Your reply should hold only the lines from the one containing "### Tools and Packages" to the final line of the listing below, restated word for word.
=== Begin Enclosure ===
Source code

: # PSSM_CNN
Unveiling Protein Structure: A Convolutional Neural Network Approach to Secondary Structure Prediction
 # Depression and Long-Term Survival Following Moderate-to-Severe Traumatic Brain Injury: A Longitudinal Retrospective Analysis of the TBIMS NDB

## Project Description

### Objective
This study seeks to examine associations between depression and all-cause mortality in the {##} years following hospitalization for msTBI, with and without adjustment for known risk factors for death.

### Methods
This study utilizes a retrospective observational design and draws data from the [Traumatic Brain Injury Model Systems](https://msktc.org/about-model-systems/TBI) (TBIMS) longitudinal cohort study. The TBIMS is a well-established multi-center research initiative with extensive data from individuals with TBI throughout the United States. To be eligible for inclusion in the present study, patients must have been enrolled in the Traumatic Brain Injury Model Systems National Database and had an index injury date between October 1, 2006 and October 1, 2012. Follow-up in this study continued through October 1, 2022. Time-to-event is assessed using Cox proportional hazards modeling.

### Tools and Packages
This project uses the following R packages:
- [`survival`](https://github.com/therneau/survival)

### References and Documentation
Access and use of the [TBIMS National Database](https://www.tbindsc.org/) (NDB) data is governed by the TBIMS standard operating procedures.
=== End Enclosure ===
> RESPONSE
### Tools and Packages
This project uses the following R packages:
- [`survival`](https://github.com/therneau/survival)

### References and Documentation
Access and use of the [TBIMS National Database](https://www.tbindsc.org/) (NDB) data is governed by the TBIMS standard operating procedures.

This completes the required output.